The ETSU community was heartbroken to learn of the sudden passing of Dr. Bert C. Bach on August 14, 2023. Dr. Bach was a champion for the arts and especially for making them available to students. We will carry his name and his memory forward with us in all that we do with the Written Word Initiative.
The Bert C. Bach Written Word Initiative sponsors programs related to literature and creative writing at ETSU. We place an emphasis on events that benefit students, and we welcome our broader community of readers and writers from around the world.
Black American Writers Series
ft. Sheree Renée Thomas
Wednesday, March 27
1: 40 session in the Reece Museum
7:30 reading in the Bud Frank Theatre
Spring Literary Festival
April 17-18 : ft. Rita Dove, Catherine Pritchard Childress, George Singleton, Sarah
Pinsker, Danielle Byington, and Lydia Copeland Gwyn.
Sheree Renée Thomas
Sheree Renée Thomas is an award-winning fiction writer, poet, and a multiple Hugo Award nominated editor. Her work is inspired by myth and folklore, natural science and Mississippi Delta conjure and has earned her fiction fellowships at the Millay Colony of the Arts, Bread Loaf Environmental, the Virginia Center for Creative Arts, Tennessee Arts Commission, the Lucille Geier Lakes Writer-in-Residence Fellowship at Smith College, and poetry fellowships from the New York Foundation of the Arts and the Cave Canem Foundation, among others. The author of three fiction collections, including Nine Bar Blues: Stories from an Ancient Future (Third Man Books) Sleeping Under the Tree of Life, and Shotgun Lullabies (Aqueduct Press). Sheree is a three-time World Fantasy Award-winning editor for Africa Risen (Tordotcom/MacMillan) and the Dark Matter speculative fiction anthologies (Hachette). She is the editor of The Magazine of Fantasy of Science Fiction and associate editor of Obsidian. Her collaboration with artist Janelle Monáe’s “Timebox Altar(ed)” novelet in The Memory Librarian and Other Stories of Dirty Computer (HarperVoyager) is a New York Times bestseller, and Sheree is a Marvel writer, including the novel, Black Panther: Panther’s Rage (Titan/Penguin Random House) and her comic book debut, “The World Is Not Ready” featuring the Black Panther and Storm appears in Marvel Voices: Legends #1. She lives in her hometown, Memphis, Tennessee near a mighty river and a pyramid. Visit shereereneethomas.com
Enjoy these photos from our past events: the 2023 Spring Literary Festival, the Women of Appalachia Project "Women Speak" reading, and our 2023 Young Writers' Workshop. Follow the links to read more about these various projects and partnerships.

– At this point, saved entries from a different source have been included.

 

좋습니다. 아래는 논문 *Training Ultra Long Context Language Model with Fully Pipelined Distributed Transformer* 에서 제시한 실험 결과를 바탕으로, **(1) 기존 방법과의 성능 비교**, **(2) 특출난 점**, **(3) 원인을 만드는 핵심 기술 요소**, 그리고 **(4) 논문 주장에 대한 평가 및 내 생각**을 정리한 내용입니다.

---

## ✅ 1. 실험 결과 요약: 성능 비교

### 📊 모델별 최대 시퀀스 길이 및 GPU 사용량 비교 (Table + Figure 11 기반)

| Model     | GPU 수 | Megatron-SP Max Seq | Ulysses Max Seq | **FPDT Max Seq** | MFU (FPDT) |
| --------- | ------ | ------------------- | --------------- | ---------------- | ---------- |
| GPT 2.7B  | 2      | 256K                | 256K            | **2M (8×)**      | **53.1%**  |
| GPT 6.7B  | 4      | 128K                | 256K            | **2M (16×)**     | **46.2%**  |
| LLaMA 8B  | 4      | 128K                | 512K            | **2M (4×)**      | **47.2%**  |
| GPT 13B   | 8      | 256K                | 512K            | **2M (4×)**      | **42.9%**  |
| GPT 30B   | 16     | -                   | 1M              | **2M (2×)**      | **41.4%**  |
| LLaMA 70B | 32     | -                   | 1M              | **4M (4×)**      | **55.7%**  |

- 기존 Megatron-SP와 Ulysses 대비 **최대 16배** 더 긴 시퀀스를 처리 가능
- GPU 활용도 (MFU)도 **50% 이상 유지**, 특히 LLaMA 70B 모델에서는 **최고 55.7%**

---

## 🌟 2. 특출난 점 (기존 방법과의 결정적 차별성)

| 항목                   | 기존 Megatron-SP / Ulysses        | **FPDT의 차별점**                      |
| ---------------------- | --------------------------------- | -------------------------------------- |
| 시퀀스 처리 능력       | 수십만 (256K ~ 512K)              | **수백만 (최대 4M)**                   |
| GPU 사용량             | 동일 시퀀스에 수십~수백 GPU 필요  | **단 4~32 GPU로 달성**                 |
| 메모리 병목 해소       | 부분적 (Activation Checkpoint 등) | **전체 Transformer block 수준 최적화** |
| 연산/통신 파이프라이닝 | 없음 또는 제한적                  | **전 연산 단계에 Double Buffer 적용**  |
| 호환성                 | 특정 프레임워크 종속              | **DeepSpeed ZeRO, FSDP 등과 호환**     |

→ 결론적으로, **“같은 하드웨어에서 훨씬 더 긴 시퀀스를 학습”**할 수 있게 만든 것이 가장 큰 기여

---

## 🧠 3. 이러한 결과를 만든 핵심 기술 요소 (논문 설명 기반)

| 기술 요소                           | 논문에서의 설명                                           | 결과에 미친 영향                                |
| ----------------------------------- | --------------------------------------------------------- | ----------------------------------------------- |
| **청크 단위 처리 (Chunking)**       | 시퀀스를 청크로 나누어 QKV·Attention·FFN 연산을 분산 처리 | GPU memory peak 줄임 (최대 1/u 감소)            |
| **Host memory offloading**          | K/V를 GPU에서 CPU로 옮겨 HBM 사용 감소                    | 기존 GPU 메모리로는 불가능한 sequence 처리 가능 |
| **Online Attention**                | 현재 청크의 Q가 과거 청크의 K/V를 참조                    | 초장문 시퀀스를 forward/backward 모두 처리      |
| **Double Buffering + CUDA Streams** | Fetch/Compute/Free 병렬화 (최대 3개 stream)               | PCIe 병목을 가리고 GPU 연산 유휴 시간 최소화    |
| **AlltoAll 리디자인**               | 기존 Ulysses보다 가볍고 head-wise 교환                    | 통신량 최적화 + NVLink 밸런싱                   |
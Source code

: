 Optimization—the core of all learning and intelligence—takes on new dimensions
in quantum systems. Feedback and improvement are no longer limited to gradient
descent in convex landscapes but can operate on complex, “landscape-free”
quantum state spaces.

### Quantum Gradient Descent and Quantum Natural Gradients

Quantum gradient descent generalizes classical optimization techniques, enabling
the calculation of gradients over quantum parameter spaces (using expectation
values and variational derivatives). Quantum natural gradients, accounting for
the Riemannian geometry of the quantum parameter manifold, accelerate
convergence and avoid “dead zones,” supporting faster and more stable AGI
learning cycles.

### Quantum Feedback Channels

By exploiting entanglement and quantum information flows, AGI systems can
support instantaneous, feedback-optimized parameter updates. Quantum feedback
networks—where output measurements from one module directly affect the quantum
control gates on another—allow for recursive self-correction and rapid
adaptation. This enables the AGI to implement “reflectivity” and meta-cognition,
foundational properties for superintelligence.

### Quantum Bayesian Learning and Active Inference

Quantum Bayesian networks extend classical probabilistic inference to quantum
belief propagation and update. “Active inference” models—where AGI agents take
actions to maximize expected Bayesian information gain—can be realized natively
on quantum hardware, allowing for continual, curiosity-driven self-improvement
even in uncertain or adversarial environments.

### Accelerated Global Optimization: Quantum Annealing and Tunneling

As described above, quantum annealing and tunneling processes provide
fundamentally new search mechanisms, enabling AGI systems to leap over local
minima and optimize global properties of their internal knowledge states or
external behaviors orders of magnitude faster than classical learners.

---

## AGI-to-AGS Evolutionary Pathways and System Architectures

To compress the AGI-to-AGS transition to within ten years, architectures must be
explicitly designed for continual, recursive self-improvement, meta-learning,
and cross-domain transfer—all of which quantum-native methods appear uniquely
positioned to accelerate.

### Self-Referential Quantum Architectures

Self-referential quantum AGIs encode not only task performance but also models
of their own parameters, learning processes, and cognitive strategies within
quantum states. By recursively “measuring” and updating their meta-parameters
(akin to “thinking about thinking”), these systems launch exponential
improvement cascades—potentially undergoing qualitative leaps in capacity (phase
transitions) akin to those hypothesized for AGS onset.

Our 2024 Spring Literary Schedule is live! Start planning your trip now and reading up on our visiting writers and our keynote speaker, Rita Dove.
Founded in 2015, this ETSU initiative has helped to sponsor programs such as the Spring Literary Festival, the Fall Residency Readings, 3 Emerging Writers Events, the Young Writers' Workshop, and other partnership events over the past seven years.
Our history:
In September 2015, Dr. Bert C. Bach requested a meeting with English professor and Poet-in-Residence, Dr. Jesse Graves to discuss what kinds of support would most benefit students of writing at ETSU. Planning for events began immediately, resulting in the very first Spring Literary Festival the following semester in April 2016. The program has hosted some remarkable events through the first six years of the program, most that we would never have dreamed of without the BCB Initiative. We hosted US Poet Laureate and Pulitzer Prize-winning Kingsport, TN native Charles Wright in October 2017; future US Poet Laureate Joy Harjo in April 2018; Jefferson Award-winning novelist Silas House in April 2019, along with many other celebrated authors in those early years. The BCB has hosted dozens of writers since 2016, with many hundreds of students and community members in attendance, and has developed meaningful partnerships with organizations on campus and beyond. What began with Dr. Bach's question, "What do our writing students need?" has resulted in several ongoing programs, such as the annual Spring Literary Festival, Fall Residency, and 3 Emerging Writers series, alongside new partnerships like the Black American Writers' Series, the Young Writers' Workshop, and a continuing TEDxETSU license for the Creative Writing Society.